Collection entries:
<<<<

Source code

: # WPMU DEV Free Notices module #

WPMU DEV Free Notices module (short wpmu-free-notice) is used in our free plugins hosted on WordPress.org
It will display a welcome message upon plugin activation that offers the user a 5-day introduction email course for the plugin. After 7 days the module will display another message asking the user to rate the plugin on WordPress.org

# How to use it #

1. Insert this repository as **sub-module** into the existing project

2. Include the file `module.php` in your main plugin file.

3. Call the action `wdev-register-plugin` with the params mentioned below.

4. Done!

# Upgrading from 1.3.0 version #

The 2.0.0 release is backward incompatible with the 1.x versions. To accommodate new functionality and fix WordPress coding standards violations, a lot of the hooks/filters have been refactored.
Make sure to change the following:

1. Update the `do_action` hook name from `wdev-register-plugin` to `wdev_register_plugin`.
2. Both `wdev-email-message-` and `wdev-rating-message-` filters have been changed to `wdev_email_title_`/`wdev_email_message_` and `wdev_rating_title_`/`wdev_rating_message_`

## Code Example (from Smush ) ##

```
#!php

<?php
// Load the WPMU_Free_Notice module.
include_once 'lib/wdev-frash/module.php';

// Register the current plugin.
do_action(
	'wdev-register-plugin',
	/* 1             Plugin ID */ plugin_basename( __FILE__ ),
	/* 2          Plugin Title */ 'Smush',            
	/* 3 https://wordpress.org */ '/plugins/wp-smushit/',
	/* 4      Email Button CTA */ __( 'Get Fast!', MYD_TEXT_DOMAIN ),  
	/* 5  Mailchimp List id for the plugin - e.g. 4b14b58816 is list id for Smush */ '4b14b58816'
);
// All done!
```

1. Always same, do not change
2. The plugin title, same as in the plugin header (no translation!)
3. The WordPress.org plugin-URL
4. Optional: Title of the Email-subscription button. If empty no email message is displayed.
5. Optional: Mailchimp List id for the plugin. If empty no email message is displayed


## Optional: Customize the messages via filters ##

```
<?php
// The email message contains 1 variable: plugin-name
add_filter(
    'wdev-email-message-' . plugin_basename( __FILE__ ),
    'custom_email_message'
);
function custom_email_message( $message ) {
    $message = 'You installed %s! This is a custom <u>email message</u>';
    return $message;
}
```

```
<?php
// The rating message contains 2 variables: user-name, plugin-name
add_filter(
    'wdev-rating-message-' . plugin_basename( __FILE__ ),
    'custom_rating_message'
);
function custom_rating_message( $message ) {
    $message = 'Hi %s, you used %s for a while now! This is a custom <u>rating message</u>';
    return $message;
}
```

>>>>

WHAT THE EXERCISE ASKS. Every line of the data above is to be repeated exactly.

RESPONSE AREA.
Source code

: # WPMU DEV Free Notices module #

WPMU DEV Free Notices module (short wpmu-free-notice) is used in our free plugins hosted on WordPress.org
It will display a welcome message upon plugin activation that offers the user a 5-day introduction email course for the plugin. After 7 days the module will display another message asking the user to rate the plugin on WordPress.org

# How to use it #

1. Insert this repository as **sub-module** into the existing project

2. Include the file `module.php` in your main plugin file.

3. Call the action `wdev-register-plugin` with the params mentioned below.

4. Done!

# Upgrading from 1.3.0 version #

The 2.0.0 release is backward incompatible with the 1.x versions. To accommodate new functionality and fix WordPress coding standards violations, a lot of the hooks/filters have been refactored.
Make sure to change the following:

1. Update the `do_action` hook name from `wdev-register-plugin` to `wdev_register_plugin`.
2. Both `wdev-email-message-` and `wdev-rating-message-` filters have been changed to `wdev_email_title_`/`wdev_email_message_` and `wdev_rating_title_`/`wdev_rating_message_`

## Code Example (from Smush ) ##

```
#!php

<?php
// Load the WPMU_Free_Notice module.
include_once 'lib/wdev-frash/module.php';

// Register the current plugin.
do_action(
	'wdev-register-plugin',
	/* 1             Plugin ID */ plugin_basename( __FILE__ ),
	/* 2          Plugin Title */ 'Smush',            
	/* 3 https://wordpress.org */ '/plugins/wp-smushit/',
	/* 4      Email Button CTA */ __( 'Get Fast!', MYD_TEXT_DOMAIN ),  
	/* 5  Mailchimp List id for the plugin - e.g. 4b14b58816 is list id for Smush */ '4b14b58816'
);
// All done!
```

1. Always same, do not change
2. The plugin title, same as in the plugin header (no translation!)
3. The WordPress.org plugin-URL
4. Optional: Title of the Email-subscription button. If empty no email message is displayed.
5. Optional: Mailchimp List id for the plugin. If empty no email message is displayed


## Optional: Customize the messages via filters ##

```
<?php
// The email message contains 1 variable: plugin-name
add_filter(
    'wdev-email-message-' . plugin_basename( __FILE__ ),
    'custom_email_message'
);
function custom_email_message( $message ) {
    $message = 'You installed %s! This is a custom <u>email message</u>';
    return $message;
}
```

```
<?php
// The rating message contains 2 variables: user-name, plugin-name
add_filter(
    'wdev-rating-message-' . plugin_basename( __FILE__ ),
    'custom_rating_message'
);
function custom_rating_message( $message ) {
    $message = 'Hi %s, you used %s for a while now! This is a custom <u>rating message</u>';
    return $message;
}
```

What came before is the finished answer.